» TASK DESCRIPTION: Go through the records and write each one out again exactly.

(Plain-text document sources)
BEGIN

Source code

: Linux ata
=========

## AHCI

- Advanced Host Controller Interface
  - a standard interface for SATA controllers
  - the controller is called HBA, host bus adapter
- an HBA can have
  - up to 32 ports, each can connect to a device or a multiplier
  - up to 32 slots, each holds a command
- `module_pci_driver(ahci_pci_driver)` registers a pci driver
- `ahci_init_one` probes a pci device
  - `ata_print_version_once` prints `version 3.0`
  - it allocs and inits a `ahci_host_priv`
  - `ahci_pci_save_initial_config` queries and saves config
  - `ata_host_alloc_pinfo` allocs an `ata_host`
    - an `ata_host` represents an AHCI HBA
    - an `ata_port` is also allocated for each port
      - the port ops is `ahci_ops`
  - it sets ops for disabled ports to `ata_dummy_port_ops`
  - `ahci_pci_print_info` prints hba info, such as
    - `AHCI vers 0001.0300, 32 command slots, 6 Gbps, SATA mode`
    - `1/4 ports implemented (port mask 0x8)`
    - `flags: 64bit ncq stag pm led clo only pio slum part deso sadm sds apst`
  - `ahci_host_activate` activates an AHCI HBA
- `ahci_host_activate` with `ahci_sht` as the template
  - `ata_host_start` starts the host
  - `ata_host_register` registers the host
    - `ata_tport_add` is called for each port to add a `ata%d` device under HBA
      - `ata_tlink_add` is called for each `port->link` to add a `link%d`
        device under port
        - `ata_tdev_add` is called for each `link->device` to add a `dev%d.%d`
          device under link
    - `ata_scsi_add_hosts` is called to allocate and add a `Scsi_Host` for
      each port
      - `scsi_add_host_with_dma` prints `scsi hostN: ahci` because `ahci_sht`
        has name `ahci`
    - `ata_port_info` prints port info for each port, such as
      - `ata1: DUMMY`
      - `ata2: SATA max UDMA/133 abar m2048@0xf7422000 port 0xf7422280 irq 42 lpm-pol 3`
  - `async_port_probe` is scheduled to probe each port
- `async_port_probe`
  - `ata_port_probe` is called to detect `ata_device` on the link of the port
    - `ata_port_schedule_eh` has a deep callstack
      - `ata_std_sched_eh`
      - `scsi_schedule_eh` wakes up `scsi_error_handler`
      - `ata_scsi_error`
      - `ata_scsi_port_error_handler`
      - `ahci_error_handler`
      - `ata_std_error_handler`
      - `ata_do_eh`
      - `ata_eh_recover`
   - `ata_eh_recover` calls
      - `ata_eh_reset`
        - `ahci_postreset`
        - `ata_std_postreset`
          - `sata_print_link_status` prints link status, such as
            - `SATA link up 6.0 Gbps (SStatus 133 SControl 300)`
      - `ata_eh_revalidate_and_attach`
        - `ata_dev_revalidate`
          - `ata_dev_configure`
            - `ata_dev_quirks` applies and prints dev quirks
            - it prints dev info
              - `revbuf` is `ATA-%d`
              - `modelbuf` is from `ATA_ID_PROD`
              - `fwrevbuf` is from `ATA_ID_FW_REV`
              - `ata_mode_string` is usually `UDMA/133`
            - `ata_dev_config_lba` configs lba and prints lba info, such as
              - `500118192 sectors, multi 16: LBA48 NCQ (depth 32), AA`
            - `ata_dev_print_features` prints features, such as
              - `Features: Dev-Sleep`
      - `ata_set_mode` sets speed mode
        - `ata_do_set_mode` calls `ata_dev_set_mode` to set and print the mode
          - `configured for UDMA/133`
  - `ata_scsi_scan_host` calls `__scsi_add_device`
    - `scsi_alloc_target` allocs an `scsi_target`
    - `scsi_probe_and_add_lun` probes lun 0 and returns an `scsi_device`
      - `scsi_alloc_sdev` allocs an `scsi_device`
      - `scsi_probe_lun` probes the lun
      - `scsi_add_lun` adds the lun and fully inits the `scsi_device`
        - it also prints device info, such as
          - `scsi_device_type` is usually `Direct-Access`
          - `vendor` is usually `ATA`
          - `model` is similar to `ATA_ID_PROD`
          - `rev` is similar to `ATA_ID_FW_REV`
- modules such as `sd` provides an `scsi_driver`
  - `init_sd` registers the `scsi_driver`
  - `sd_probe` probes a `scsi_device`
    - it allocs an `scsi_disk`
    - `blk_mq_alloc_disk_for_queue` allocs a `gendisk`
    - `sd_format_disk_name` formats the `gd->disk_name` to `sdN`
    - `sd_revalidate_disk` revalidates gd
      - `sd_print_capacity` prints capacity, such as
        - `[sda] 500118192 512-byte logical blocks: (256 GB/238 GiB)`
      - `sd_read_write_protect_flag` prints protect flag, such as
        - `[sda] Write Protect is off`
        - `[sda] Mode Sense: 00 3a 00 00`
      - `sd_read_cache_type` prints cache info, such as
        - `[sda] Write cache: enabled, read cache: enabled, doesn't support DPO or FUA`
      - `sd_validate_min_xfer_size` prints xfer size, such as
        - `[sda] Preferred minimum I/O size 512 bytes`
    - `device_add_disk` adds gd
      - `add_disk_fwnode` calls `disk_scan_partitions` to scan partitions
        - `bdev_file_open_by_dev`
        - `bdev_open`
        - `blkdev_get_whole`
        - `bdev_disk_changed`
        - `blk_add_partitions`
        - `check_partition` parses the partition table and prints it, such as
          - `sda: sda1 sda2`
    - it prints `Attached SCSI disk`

END

» ANSWER FOR THIS EXERCISE:
Source code

: Linux ata
=========

## AHCI

- Advanced Host Controller Interface
  - a standard interface for SATA controllers
  - the controller is called HBA, host bus adapter
- an HBA can have
  - up to 32 ports, each can connect to a device or a multiplier
  - up to 32 slots, each holds a command
- `module_pci_driver(ahci_pci_driver)` registers a pci driver
- `ahci_init_one` probes a pci device
  - `ata_print_version_once` prints `version 3.0`
  - it allocs and inits a `ahci_host_priv`
  - `ahci_pci_save_initial_config` queries and saves config
  - `ata_host_alloc_pinfo` allocs an `ata_host`
    - an `ata_host` represents an AHCI HBA
    - an `ata_port` is also allocated for each port
      - the port ops is `ahci_ops`
  - it sets ops for disabled ports to `ata_dummy_port_ops`
  - `ahci_pci_print_info` prints hba info, such as
    - `AHCI vers 0001.0300, 32 command slots, 6 Gbps, SATA mode`
    - `1/4 ports implemented (port mask 0x8)`
    - `flags: 64bit ncq stag pm led clo only pio slum part deso sadm sds apst`
  - `ahci_host_activate` activates an AHCI HBA
- `ahci_host_activate` with `ahci_sht` as the template
  - `ata_host_start` starts the host
  - `ata_host_register` registers the host
    - `ata_tport_add` is called for each port to add a `ata%d` device under HBA
      - `ata_tlink_add` is called for each `port->link` to add a `link%d`
        device under port
        - `ata_tdev_add` is called for each `link->device` to add a `dev%d.%d`
          device under link
    - `ata_scsi_add_hosts` is called to allocate and add a `Scsi_Host` for
      each port
      - `scsi_add_host_with_dma` prints `scsi hostN: ahci` because `ahci_sht`
        has name `ahci`
    - `ata_port_info` prints port info for each port, such as
      - `ata1: DUMMY`
      - `ata2: SATA max UDMA/133 abar m2048@0xf7422000 port 0xf7422280 irq 42 lpm-pol 3`
  - `async_port_probe` is scheduled to probe each port
- `async_port_probe`
  - `ata_port_probe` is called to detect `ata_device` on the link of the port
    - `ata_port_schedule_eh` has a deep callstack
      - `ata_std_sched_eh`
      - `scsi_schedule_eh` wakes up `scsi_error_handler`
      - `ata_scsi_error`
      - `ata_scsi_port_error_handler`
      - `ahci_error_handler`
      - `ata_std_error_handler`
      - `ata_do_eh`
      - `ata_eh_recover`
   - `ata_eh_recover` calls
      - `ata_eh_reset`
        - `ahci_postreset`
        - `ata_std_postreset`
          - `sata_print_link_status` prints link status, such as
            - `SATA link up 6.0 Gbps (SStatus 133 SControl 300)`
      - `ata_eh_revalidate_and_attach`
        - `ata_dev_revalidate`
          - `ata_dev_configure`
            - `ata_dev_quirks` applies and prints dev quirks
            - it prints dev info
              - `revbuf` is `ATA-%d`
              - `modelbuf` is from `ATA_ID_PROD`
              - `fwrevbuf` is from `ATA_ID_FW_REV`
              - `ata_mode_string` is usually `UDMA/133`
            - `ata_dev_config_lba` configs lba and prints lba info, such as
              - `500118192 sectors, multi 16: LBA48 NCQ (depth 32), AA`
            - `ata_dev_print_features` prints features, such as
              - `Features: Dev-Sleep`
      - `ata_set_mode` sets speed mode
        - `ata_do_set_mode` calls `ata_dev_set_mode` to set and print the mode
          - `configured for UDMA/133`
  - `ata_scsi_scan_host` calls `__scsi_add_device`
    - `scsi_alloc_target` allocs an `scsi_target`
    - `scsi_probe_and_add_lun` probes lun 0 and returns an `scsi_device`
      - `scsi_alloc_sdev` allocs an `scsi_device`
      - `scsi_probe_lun` probes the lun
      - `scsi_add_lun` adds the lun and fully inits the `scsi_device`
        - it also prints device info, such as
          - `scsi_device_type` is usually `Direct-Access`
          - `vendor` is usually `ATA`
          - `model` is similar to `ATA_ID_PROD`
          - `rev` is similar to `ATA_ID_FW_REV`
- modules such as `sd` provides an `scsi_driver`
  - `init_sd` registers the `scsi_driver`
  - `sd_probe` probes a `scsi_device`
    - it allocs an `scsi_disk`
    - `blk_mq_alloc_disk_for_queue` allocs a `gendisk`
    - `sd_format_disk_name` formats the `gd->disk_name` to `sdN`
    - `sd_revalidate_disk` revalidates gd
      - `sd_print_capacity` prints capacity, such as
        - `[sda] 500118192 512-byte logical blocks: (256 GB/238 GiB)`
      - `sd_read_write_protect_flag` prints protect flag, such as
        - `[sda] Write Protect is off`
        - `[sda] Mode Sense: 00 3a 00 00`
      - `sd_read_cache_type` prints cache info, such as
        - `[sda] Write cache: enabled, read cache: enabled, doesn't support DPO or FUA`
      - `sd_validate_min_xfer_size` prints xfer size, such as
        - `[sda] Preferred minimum I/O size 512 bytes`
    - `device_add_disk` adds gd
      - `add_disk_fwnode` calls `disk_scan_partitions` to scan partitions
        - `bdev_file_open_by_dev`
        - `bdev_open`
        - `blkdev_get_whole`
        - `bdev_disk_changed`
        - `blk_add_partitions`
        - `check_partition` parses the partition table and prints it, such as
          - `sda: sda1 sda2`
    - it prints `Attached SCSI disk`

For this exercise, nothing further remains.